Trask to conduct 4 discussions on rights
The first of four symposiums at the University of Hawai'i-Manoa campus featuring attorney and Hawaiian activist Mililani Trask will take place from 4:30 to 8 p.m. today at Halau o Haumea of the Kamaka-kuokalani Center for Hawaiian Studies.
Trask, who has been working for more than a decade at the international level for Hawaiian and indigenous rights, will speak tomorrow on the Akaka bill, ongoing court challenges involving Native Hawaiian rights and institutions, and developments at the United Nations.
From 4:30 to 8 p.m. March 9, at Classroom 2 of the William S. Richardson School of Law, Trask will speak on the history of the United Nations Declaration on the Rights of Indigenous Peoples, its current status and the objections of the United States and other states.
From 2:30 to 4 p.m. March 16, at Saunders Hall Room 624, she will speak on racism in United States jurisprudence and she will examine U.S. domestic case law dealing with people of color and Native Americans.
The final session takes place from 4:30 to 8 p.m.
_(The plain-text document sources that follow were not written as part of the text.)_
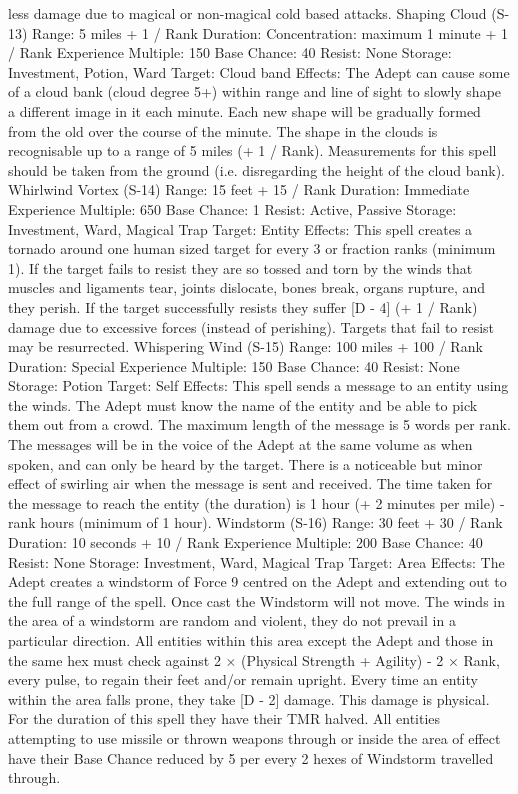 \documentclass[a4paper]{article}
\begin{document}
\begin{multicols}{3}
less damage due to magical or non-magical cold
based attacks.
Shaping Cloud (S-13)
Range: 5 miles + 1 / Rank
Duration: Concentration: maximum 1 minute + 1 /
Rank
Experience Multiple: 150
Base Chance: 40%
Resist: None
Storage: Investment, Potion, Ward
Target: Cloud band
Effects: The Adept can cause some of a cloud bank
(cloud degree 5+) within range and line of sight to
slowly shape a different image in it each minute.
Each new shape will be gradually formed from the
old over the course of the minute. The shape in the
clouds is recognisable up to a range of 5 miles (+ 1
/ Rank). Measurements for this spell should be
taken from the ground (i.e. disregarding the height
of the cloud bank).
Whirlwind Vortex (S-14)
Range: 15 feet + 15 / Rank
Duration: Immediate
Experience Multiple: 650
Base Chance: 1%
Resist: Active, Passive
Storage: Investment, Ward, Magical Trap
Target: Entity
Effects: This spell creates a tornado around one
human sized target for every 3 or fraction ranks
(minimum 1). If the target fails to resist they are so
tossed and torn by the winds that muscles and
ligaments tear, joints dislocate, bones break, organs
rupture, and they perish. If the target successfully
resists they suffer [D - 4] (+ 1 / Rank) damage due
to excessive forces (instead of perishing). Targets
that fail to resist may be resurrected.
Whispering Wind (S-15)
Range: 100 miles + 100 / Rank
Duration: Special
Experience Multiple: 150
Base Chance: 40%
Resist: None
Storage: Potion
Target: Self
Effects: This spell sends a message to an entity
using the winds. The Adept must know the name of
the entity and be able to pick them out from a
crowd. The maximum length of the message is 5
words per rank. The messages will be in the voice
of the Adept at the same volume as when spoken,
and can only be heard by the target. There is a
noticeable but minor effect of swirling air when the
message is sent and received. The time taken for
the message to reach the entity (the duration) is 1
hour (+ 2 minutes per mile) - rank hours (minimum
of 1 hour).
Windstorm (S-16)
Range: 30 feet + 30 / Rank
Duration: 10 seconds + 10 / Rank
Experience Multiple: 200
Base Chance: 40%
Resist: None
Storage: Investment, Ward, Magical Trap
Target: Area
Effects: The Adept creates a windstorm of Force 9
centred on the Adept and extending out to the full
range of the spell. Once cast the Windstorm will
not move. The winds in the area of a windstorm are
random and violent, they do not prevail in a particular direction. All entities within this area except
the Adept and those in the same hex must check
against 2 × (Physical Strength + Agility) - 2 ×
Rank, every pulse, to regain their feet and/or remain upright. Every time an entity within the area
falls prone, they take [D - 2] damage. This damage
is physical. For the duration of this spell they have
their TMR halved. All entities attempting to use
missile or thrown weapons through or inside the
area of effect have their Base Chance reduced by 5
per every 2 hexes of Windstorm travelled through.


\end{multicols}
\end{document}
April 4 at Halau o Haumea and will focus on the history of Hawai'i before the U.N. Trask will look at recently filed briefs under the International Covenants on Civil and Political Rights, to which the United States is a signatory, and claims advanced by Hawaiians and Alaska Natives against the United States.
In 2001, Trask was nominated and appointed by the president of the Economic Social Council of the U.N. as Pacific representative to the Permanent Forum on Indigenous Issues.